João Novaes no Correio do Brasil

Sob a laje de um sobrado no Jardim São Luís, bairro de periferia na zona Sul de São Paulo, mais de cem pessoas se acomodavam para escutar atentamente e com confesso deslumbramento uma palestra informal do poeta, biólogo e jornalista moçambicano Mia Couto, autor de obras como Terra Sonâmbula (Cia. Das Letras, 1992), de passagem pelo Brasil para a divulgação de seu mais recente livro, A Confissão da Leoa (Cia das Letras, 2012).

Em meio aos populares do Bar do Zé Batidão, onde ainda participou de um sarau organizado pelo coletivo Cooperifa, na quarta-feira (7), Mia parecia mais à vontade do que no dia anterior, quando conversou amigavelmente com um público mais elitizado, em uma sala de cinema do Conjunto Nacional, localizado nos Jardins, bairro ‘nobre’ da zona oeste.

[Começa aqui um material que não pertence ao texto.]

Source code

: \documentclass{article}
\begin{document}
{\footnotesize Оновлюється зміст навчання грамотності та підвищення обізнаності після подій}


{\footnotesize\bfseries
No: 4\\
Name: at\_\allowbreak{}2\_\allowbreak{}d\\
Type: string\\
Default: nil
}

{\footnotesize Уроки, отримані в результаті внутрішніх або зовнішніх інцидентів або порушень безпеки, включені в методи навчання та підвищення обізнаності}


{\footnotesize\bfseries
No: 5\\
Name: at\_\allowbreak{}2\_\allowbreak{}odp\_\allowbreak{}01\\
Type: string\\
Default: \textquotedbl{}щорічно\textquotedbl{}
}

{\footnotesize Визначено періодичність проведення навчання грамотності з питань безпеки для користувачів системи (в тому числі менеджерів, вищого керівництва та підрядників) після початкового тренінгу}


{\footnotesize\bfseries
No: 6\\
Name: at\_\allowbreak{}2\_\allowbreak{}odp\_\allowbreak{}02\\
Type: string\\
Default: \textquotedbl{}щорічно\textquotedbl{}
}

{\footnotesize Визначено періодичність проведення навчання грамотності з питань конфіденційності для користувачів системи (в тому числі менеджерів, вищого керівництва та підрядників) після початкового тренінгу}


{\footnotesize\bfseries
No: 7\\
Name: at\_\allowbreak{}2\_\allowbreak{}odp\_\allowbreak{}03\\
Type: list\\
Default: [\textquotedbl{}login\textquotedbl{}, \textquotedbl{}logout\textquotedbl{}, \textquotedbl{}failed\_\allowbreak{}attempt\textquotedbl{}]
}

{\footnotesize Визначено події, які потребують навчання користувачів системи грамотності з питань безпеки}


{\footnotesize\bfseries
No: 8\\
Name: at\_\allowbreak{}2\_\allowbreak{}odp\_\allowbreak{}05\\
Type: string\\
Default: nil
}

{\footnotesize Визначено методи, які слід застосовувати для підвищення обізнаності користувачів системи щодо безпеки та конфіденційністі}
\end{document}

O perfil pacato e conciliador do escritor não esconde uma vida marcada pela militância, que começou nos anos 1970, quando participou da luta pela independência de Moçambique, quando se juntou à Frelimo (Frente de Libertação de Moçambique). Hoje, desencantado, não participa mais da vida político-partidária do país (promete nunca mais voltar a se envolver com partidos), mas o ativismo está presente em suas atividades como jornalista, biólogo (dirige uma empresa de estudos sobre impactos ambientais) e, sem dúvida, em suas obras.

Ativismo político

“Política é um assunto tão sério que não pode ser deixado só nas mãos dos políticos. Temos de reinventar uma maneira de fazer política, porque isso afeta a nós todos. Faço isso pela via da escrita, da literatura, já que me mantenho jornalista e colaboro com jornais. Também faço intervenções como visitar bairros pobres onde as pessoas não recebem meu tipo de mensagem. Essa é a minha militância”, explica.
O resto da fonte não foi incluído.